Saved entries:

*** Begin section ***

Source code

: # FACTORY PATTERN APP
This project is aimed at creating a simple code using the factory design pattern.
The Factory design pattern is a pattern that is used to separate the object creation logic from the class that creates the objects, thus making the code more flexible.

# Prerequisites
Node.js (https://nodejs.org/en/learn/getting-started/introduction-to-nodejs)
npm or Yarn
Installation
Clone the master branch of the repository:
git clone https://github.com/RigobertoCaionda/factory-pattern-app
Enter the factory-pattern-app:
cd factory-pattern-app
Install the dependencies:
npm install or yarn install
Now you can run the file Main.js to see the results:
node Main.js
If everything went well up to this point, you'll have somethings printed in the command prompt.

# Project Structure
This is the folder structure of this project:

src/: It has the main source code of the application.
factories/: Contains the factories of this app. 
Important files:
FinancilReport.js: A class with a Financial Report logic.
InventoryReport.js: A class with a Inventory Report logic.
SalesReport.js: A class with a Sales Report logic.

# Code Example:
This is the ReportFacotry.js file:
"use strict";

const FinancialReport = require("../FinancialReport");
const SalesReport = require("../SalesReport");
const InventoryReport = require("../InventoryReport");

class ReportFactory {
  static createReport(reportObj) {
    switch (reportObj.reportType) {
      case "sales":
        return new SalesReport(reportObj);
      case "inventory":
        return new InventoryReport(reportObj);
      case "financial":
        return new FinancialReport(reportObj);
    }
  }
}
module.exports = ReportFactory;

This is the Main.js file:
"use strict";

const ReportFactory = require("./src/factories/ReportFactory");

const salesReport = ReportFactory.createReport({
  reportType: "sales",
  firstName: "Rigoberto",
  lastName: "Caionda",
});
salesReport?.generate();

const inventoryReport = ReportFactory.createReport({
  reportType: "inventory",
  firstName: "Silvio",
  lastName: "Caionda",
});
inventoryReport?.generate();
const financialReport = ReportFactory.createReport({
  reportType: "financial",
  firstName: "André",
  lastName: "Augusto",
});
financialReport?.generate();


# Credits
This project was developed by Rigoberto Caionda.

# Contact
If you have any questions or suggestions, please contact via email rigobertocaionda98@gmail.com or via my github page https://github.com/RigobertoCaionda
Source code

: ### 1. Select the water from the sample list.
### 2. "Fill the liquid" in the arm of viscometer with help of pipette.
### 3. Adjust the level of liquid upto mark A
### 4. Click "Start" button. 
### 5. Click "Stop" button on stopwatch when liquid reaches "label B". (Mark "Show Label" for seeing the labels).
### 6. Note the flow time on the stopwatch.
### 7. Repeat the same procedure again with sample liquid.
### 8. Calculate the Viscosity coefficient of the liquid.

*** End section ***

EXERCISE BRIEF: The data should be written out again in full, exactly as it stands.

EXPECTED ANSWER:
Source code

: # FACTORY PATTERN APP
This project is aimed at creating a simple code using the factory design pattern.
The Factory design pattern is a pattern that is used to separate the object creation logic from the class that creates the objects, thus making the code more flexible.

# Prerequisites
Node.js (https://nodejs.org/en/learn/getting-started/introduction-to-nodejs)
npm or Yarn
Installation
Clone the master branch of the repository:
git clone https://github.com/RigobertoCaionda/factory-pattern-app
Enter the factory-pattern-app:
cd factory-pattern-app
Install the dependencies:
npm install or yarn install
Now you can run the file Main.js to see the results:
node Main.js
If everything went well up to this point, you'll have somethings printed in the command prompt.

# Project Structure
This is the folder structure of this project:

src/: It has the main source code of the application.
factories/: Contains the factories of this app. 
Important files:
FinancilReport.js: A class with a Financial Report logic.
InventoryReport.js: A class with a Inventory Report logic.
SalesReport.js: A class with a Sales Report logic.

# Code Example:
This is the ReportFacotry.js file:
"use strict";

const FinancialReport = require("../FinancialReport");
const SalesReport = require("../SalesReport");
const InventoryReport = require("../InventoryReport");

class ReportFactory {
  static createReport(reportObj) {
    switch (reportObj.reportType) {
      case "sales":
        return new SalesReport(reportObj);
      case "inventory":
        return new InventoryReport(reportObj);
      case "financial":
        return new FinancialReport(reportObj);
    }
  }
}
module.exports = ReportFactory;

This is the Main.js file:
"use strict";

const ReportFactory = require("./src/factories/ReportFactory");

const salesReport = ReportFactory.createReport({
  reportType: "sales",
  firstName: "Rigoberto",
  lastName: "Caionda",
});
salesReport?.generate();

const inventoryReport = ReportFactory.createReport({
  reportType: "inventory",
  firstName: "Silvio",
  lastName: "Caionda",
});
inventoryReport?.generate();
const financialReport = ReportFactory.createReport({
  reportType: "financial",
  firstName: "André",
  lastName: "Augusto",
});
financialReport?.generate();


# Credits
This project was developed by Rigoberto Caionda.

# Contact
If you have any questions or suggestions, please contact via email rigobertocaionda98@gmail.com or via my github page https://github.com/RigobertoCaionda
Source code

: ### 1. Select the water from the sample list.
### 2. "Fill the liquid" in the arm of viscometer with help of pipette.
### 3. Adjust the level of liquid upto mark A
### 4. Click "Start" button. 
### 5. Click "Stop" button on stopwatch when liquid reaches "label B". (Mark "Show Label" for seeing the labels).
### 6. Note the flow time on the stopwatch.
### 7. Repeat the same procedure again with sample liquid.
### 8. Calculate the Viscosity coefficient of the liquid.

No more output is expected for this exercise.